▶ _Data supplied_:
# # #

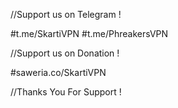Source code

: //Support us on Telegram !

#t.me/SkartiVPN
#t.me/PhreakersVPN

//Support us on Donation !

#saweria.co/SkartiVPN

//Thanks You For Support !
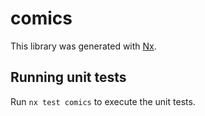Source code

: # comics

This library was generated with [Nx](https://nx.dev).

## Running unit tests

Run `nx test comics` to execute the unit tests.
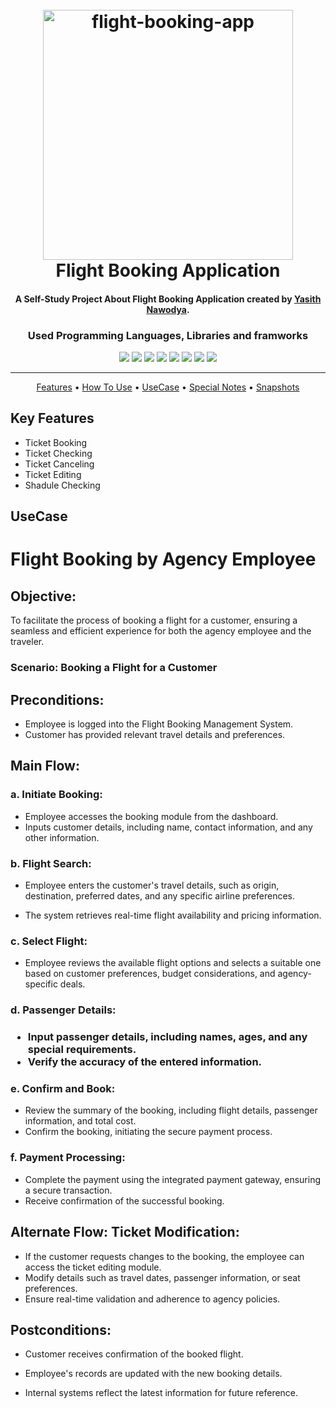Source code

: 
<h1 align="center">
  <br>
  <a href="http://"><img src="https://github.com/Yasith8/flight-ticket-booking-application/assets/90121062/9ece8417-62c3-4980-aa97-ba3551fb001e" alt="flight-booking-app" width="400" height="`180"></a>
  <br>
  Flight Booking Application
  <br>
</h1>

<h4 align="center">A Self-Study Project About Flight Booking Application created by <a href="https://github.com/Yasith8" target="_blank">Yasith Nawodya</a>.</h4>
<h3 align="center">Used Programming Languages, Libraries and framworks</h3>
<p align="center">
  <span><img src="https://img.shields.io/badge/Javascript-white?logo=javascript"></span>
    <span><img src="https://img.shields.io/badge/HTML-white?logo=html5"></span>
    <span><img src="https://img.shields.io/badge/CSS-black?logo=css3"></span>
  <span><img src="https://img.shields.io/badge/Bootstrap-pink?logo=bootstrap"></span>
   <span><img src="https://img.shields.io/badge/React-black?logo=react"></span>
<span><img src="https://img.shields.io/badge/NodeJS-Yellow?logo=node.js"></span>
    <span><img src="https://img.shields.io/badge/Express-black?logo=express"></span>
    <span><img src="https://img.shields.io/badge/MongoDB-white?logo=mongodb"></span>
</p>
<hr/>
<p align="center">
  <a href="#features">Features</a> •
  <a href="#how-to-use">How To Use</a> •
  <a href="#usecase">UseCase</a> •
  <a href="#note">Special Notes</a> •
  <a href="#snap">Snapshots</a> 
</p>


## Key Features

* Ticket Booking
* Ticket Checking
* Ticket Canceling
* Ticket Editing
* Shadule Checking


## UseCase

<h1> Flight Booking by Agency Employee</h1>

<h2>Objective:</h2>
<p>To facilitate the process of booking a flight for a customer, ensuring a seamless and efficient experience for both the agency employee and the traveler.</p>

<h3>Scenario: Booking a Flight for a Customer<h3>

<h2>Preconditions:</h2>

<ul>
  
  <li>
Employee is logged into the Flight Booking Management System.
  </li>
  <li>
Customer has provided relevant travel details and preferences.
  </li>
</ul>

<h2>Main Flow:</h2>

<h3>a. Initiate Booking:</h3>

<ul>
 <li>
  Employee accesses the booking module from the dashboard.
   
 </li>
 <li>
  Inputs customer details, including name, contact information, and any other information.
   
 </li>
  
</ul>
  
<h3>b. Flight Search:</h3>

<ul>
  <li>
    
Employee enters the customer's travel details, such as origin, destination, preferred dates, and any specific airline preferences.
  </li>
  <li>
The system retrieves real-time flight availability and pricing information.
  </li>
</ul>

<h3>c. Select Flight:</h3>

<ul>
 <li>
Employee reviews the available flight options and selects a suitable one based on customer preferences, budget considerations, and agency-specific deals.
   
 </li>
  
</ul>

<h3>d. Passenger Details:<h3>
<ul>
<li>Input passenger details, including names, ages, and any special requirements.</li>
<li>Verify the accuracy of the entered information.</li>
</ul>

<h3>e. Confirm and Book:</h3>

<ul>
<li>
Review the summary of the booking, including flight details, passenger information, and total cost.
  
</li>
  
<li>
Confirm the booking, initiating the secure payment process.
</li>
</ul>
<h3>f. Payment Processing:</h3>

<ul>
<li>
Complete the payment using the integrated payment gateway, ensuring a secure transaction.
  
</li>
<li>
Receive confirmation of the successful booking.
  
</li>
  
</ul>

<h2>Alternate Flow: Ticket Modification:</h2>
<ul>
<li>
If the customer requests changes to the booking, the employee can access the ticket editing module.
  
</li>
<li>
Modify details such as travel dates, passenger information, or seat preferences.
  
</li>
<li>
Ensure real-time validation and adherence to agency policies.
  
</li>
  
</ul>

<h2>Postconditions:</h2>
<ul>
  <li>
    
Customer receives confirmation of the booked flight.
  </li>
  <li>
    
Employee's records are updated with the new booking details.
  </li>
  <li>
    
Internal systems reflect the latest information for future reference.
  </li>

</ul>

# # #

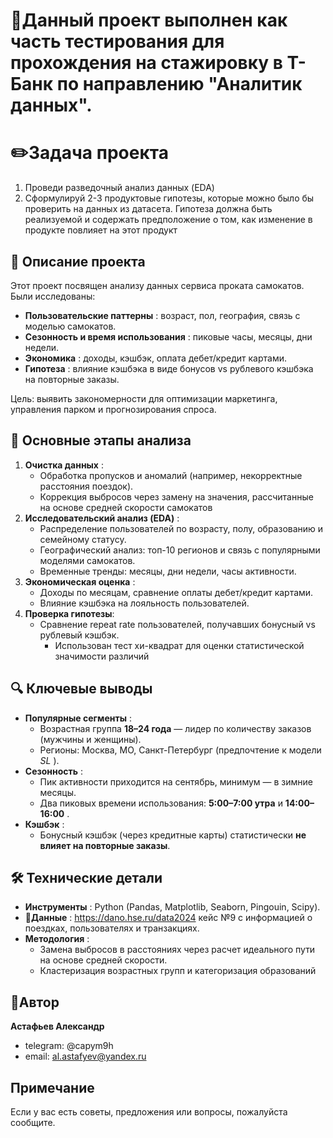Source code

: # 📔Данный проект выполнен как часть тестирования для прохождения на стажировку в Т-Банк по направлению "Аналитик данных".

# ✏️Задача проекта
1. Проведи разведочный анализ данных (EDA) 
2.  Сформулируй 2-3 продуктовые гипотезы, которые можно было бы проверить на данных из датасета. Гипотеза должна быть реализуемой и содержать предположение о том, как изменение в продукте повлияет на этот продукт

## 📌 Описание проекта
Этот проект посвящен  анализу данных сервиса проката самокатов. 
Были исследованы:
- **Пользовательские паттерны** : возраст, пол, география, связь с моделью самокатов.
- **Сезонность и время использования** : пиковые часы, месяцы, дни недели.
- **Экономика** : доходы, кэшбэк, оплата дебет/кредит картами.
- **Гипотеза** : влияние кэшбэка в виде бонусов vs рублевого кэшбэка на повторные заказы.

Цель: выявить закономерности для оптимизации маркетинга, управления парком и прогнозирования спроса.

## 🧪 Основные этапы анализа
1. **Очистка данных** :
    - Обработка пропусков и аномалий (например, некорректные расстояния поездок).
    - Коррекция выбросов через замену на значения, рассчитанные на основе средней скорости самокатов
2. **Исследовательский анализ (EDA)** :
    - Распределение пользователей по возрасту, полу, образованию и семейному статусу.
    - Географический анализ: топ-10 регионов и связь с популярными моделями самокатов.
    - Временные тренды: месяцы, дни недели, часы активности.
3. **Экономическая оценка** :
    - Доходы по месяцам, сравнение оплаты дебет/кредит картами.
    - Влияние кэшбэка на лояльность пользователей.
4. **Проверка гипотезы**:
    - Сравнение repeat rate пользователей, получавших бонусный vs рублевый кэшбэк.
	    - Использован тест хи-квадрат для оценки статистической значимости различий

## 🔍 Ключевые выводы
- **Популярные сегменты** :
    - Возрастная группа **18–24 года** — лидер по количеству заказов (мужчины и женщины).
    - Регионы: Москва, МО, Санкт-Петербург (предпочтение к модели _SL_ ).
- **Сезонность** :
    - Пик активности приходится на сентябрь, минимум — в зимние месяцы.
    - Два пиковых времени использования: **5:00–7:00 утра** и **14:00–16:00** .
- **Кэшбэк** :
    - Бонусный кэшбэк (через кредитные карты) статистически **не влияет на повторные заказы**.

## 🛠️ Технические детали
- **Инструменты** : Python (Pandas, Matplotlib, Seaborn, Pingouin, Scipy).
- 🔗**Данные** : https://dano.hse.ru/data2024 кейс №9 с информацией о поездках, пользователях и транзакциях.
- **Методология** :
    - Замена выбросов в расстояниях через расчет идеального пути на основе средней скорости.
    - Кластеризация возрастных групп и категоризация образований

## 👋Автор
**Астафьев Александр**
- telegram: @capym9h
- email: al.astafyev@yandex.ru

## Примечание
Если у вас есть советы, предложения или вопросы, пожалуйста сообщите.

# # #

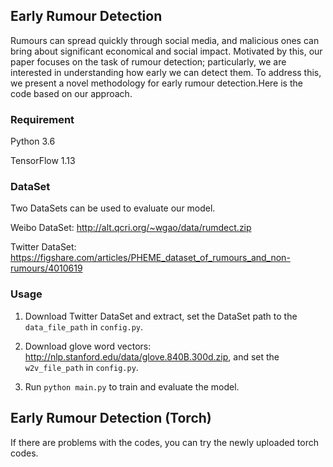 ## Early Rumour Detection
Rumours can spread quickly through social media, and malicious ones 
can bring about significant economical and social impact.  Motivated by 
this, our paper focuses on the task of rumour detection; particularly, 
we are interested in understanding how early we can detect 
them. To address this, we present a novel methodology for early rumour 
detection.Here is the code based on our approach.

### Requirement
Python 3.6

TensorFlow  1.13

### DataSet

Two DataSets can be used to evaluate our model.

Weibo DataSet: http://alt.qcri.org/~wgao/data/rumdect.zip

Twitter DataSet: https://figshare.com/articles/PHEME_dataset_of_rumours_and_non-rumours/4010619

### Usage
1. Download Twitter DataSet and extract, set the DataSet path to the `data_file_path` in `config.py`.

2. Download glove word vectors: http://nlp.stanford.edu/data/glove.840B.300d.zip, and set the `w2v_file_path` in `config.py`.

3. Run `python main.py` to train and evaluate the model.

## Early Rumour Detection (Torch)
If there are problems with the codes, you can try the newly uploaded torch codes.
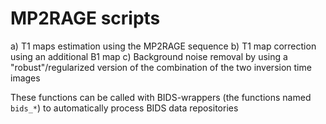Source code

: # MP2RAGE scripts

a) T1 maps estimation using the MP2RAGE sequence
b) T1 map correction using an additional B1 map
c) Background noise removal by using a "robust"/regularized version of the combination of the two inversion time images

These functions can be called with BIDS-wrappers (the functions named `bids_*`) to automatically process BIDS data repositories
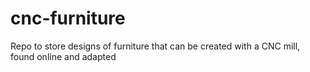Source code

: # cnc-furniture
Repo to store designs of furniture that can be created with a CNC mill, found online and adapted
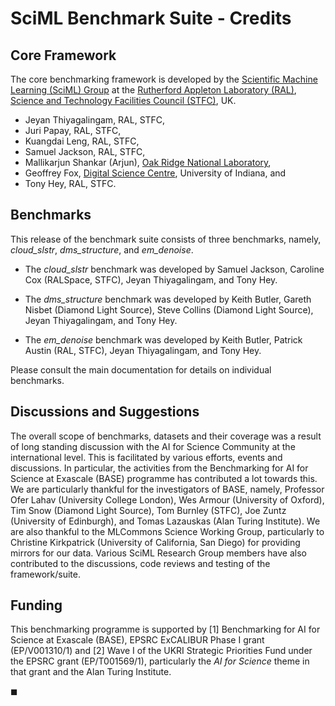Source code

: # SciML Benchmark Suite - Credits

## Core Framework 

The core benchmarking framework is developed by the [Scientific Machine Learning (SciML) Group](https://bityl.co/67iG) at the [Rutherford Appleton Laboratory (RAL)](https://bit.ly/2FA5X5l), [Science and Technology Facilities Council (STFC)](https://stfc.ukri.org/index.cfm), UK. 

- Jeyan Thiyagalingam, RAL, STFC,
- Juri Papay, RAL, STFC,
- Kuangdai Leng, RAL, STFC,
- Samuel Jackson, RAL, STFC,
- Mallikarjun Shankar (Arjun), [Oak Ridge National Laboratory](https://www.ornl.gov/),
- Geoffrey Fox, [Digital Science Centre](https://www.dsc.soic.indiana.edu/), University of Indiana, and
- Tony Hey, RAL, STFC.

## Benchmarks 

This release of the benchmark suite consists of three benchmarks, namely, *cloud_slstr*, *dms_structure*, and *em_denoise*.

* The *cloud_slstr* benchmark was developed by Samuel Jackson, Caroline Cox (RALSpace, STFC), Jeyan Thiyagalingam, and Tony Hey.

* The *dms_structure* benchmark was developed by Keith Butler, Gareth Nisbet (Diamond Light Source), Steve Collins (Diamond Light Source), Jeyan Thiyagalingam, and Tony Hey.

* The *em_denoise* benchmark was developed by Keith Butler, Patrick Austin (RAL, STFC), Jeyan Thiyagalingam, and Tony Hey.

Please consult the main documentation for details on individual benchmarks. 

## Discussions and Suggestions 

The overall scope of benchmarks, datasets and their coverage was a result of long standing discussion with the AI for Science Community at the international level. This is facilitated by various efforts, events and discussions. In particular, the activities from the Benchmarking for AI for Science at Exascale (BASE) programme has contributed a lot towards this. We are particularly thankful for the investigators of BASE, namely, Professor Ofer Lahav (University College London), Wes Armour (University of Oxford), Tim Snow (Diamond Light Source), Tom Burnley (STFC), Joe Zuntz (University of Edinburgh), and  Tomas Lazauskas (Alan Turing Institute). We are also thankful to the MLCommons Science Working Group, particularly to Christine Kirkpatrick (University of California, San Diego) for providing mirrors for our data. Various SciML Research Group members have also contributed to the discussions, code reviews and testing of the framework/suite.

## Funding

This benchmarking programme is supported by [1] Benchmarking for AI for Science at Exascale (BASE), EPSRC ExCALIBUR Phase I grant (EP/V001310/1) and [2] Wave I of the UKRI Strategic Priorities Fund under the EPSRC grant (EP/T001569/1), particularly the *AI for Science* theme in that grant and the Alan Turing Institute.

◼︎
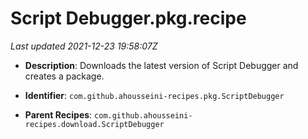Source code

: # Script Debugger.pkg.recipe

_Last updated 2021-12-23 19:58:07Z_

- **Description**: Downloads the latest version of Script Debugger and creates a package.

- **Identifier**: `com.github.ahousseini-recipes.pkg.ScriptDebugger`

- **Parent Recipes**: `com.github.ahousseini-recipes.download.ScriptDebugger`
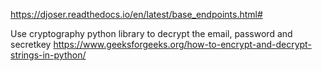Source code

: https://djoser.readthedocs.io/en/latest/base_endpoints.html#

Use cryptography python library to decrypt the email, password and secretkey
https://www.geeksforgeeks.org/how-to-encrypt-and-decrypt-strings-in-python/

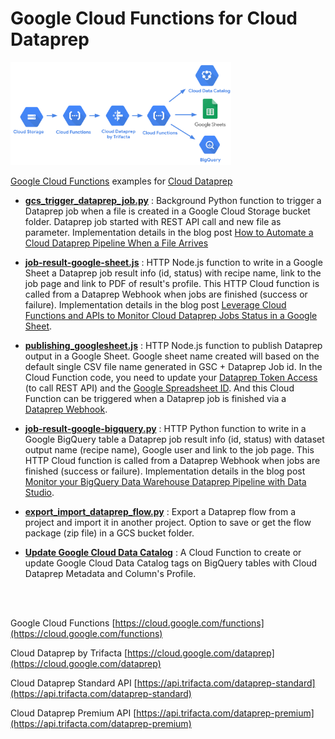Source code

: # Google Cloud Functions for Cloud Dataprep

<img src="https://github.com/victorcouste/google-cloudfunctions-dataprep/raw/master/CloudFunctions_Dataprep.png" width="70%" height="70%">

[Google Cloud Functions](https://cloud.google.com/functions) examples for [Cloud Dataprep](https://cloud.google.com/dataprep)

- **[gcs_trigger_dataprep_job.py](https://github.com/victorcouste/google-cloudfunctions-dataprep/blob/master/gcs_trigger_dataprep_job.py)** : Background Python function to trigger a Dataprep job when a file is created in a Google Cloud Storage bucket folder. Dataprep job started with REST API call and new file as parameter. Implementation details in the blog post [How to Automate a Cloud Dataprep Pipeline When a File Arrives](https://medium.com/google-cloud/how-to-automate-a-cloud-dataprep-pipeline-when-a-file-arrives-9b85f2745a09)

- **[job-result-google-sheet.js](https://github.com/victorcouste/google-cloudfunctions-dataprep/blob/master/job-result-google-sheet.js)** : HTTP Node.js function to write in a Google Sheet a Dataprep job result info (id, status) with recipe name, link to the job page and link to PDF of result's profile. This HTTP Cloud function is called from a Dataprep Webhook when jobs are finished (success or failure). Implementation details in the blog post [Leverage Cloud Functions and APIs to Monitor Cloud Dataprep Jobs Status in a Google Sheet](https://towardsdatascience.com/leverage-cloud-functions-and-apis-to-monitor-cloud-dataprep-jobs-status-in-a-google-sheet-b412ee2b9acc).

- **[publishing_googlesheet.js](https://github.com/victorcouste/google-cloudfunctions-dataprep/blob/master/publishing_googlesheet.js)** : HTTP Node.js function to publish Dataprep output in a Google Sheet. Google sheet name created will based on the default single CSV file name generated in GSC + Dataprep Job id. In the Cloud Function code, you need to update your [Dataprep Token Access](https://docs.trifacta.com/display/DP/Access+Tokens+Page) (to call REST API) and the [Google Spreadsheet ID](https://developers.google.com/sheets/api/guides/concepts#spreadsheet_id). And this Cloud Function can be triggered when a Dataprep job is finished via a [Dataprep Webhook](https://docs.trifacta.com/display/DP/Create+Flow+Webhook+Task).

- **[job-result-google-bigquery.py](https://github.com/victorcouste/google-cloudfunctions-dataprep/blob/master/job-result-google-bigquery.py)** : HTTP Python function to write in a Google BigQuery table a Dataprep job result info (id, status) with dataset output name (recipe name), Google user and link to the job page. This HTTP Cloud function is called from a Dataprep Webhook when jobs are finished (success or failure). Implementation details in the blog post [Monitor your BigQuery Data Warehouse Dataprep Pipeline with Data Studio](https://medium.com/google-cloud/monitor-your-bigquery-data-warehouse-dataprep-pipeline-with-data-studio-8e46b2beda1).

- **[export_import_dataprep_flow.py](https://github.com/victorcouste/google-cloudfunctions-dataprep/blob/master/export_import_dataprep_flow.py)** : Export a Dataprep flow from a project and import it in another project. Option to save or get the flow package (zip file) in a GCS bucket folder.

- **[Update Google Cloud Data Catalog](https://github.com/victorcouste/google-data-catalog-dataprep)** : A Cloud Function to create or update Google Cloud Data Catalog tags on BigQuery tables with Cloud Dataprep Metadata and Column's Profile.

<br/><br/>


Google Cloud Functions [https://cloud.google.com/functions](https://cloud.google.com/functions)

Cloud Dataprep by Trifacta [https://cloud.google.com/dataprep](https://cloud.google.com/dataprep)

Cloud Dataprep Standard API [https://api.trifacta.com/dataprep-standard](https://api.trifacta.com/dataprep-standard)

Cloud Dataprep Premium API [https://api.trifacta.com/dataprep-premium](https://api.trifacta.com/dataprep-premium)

# # #

▶ _Problem to solve_:
Once you find the string "гипотезы" in a line of the records, copy that line.

▶ _Completed exercise_:
2.  Сформулируй 2-3 продуктовые гипотезы, которые можно было бы проверить на данных из датасета. Гипотеза должна быть реализуемой и содержать предположение о том, как изменение в продукте повлияет на этот продукт
4. **Проверка гипотезы**:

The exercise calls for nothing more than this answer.